[Records contained in a dataset]
╔══
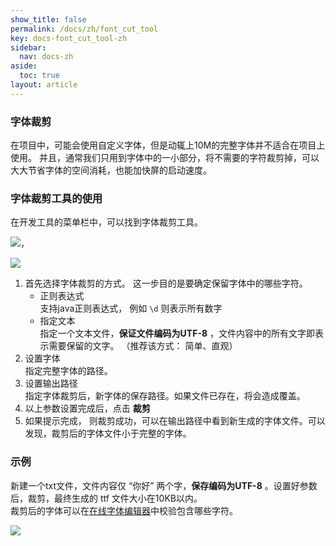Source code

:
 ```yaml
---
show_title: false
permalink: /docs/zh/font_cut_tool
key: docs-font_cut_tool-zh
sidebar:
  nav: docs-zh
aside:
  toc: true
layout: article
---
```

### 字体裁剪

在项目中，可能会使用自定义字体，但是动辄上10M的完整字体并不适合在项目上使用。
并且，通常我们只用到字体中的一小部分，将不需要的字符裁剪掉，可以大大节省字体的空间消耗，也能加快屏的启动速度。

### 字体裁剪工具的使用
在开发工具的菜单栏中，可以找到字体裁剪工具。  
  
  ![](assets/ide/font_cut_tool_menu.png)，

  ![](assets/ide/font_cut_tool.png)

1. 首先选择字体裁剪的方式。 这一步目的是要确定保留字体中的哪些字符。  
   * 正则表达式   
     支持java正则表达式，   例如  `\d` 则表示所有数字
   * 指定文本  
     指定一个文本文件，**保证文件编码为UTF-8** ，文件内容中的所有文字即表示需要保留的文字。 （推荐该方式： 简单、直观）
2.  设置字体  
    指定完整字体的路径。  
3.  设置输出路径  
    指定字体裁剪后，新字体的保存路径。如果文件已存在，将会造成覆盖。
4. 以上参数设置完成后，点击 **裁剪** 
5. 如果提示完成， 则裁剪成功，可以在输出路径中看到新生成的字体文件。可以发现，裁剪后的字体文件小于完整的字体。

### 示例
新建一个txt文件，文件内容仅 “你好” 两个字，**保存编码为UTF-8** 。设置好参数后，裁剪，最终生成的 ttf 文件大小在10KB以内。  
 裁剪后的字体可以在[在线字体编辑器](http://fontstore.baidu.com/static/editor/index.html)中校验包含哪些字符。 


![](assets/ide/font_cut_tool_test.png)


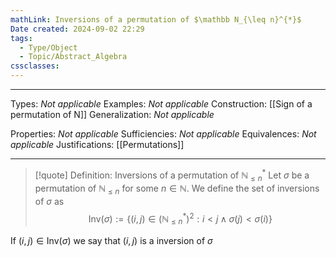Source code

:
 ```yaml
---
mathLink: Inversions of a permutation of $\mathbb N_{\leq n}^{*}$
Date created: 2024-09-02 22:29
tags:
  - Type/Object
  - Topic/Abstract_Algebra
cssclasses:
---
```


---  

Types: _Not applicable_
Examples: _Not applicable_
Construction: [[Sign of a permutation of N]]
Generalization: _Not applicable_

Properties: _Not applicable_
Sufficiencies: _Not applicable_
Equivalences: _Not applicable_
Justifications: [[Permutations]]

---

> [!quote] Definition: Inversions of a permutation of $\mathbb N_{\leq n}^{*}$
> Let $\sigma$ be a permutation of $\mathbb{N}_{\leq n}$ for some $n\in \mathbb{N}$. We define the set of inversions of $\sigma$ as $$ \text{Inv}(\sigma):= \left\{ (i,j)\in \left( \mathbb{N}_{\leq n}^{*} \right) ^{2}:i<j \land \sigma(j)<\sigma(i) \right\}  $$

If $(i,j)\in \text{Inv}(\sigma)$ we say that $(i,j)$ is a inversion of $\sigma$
╚══
╔══
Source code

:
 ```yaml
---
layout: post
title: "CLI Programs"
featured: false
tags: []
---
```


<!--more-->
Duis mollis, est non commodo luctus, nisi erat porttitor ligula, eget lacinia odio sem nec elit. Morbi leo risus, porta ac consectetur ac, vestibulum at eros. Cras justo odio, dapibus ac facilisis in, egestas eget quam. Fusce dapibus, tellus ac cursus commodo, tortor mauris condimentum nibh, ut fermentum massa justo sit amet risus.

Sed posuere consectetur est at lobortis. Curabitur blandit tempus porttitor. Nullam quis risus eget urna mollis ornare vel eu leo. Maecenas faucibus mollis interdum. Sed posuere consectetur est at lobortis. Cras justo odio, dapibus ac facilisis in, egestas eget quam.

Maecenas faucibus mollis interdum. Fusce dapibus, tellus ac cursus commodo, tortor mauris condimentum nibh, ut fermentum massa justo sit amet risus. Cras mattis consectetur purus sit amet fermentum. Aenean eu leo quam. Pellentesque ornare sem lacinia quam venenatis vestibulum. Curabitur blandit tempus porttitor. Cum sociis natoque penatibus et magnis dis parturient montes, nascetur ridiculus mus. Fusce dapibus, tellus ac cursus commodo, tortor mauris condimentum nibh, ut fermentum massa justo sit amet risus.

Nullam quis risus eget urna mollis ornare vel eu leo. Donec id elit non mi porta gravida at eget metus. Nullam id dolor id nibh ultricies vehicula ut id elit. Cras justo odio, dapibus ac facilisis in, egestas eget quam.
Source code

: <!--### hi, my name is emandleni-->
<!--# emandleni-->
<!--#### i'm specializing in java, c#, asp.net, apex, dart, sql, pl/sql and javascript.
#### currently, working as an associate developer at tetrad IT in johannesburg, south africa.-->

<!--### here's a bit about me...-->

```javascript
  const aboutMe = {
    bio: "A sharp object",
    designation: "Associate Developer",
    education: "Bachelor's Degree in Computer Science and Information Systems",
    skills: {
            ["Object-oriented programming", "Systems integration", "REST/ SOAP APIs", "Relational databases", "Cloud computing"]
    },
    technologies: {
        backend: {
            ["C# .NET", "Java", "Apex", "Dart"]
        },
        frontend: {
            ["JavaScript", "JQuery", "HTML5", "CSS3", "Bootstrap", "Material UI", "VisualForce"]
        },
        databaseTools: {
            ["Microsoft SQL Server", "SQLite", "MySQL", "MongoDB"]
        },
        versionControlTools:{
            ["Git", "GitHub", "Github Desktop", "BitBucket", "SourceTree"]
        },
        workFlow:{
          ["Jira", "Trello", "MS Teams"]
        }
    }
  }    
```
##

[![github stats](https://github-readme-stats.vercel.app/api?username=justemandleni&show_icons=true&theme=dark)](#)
╚══
* **Exercise details**
The answer must be every line from the records above that contains "Systems".

* **Reply to the exercise**
    education: "Bachelor's Degree in Computer Science and Information Systems",
            ["Object-oriented programming", "Systems integration", "REST/ SOAP APIs", "Relational databases", "Cloud computing"]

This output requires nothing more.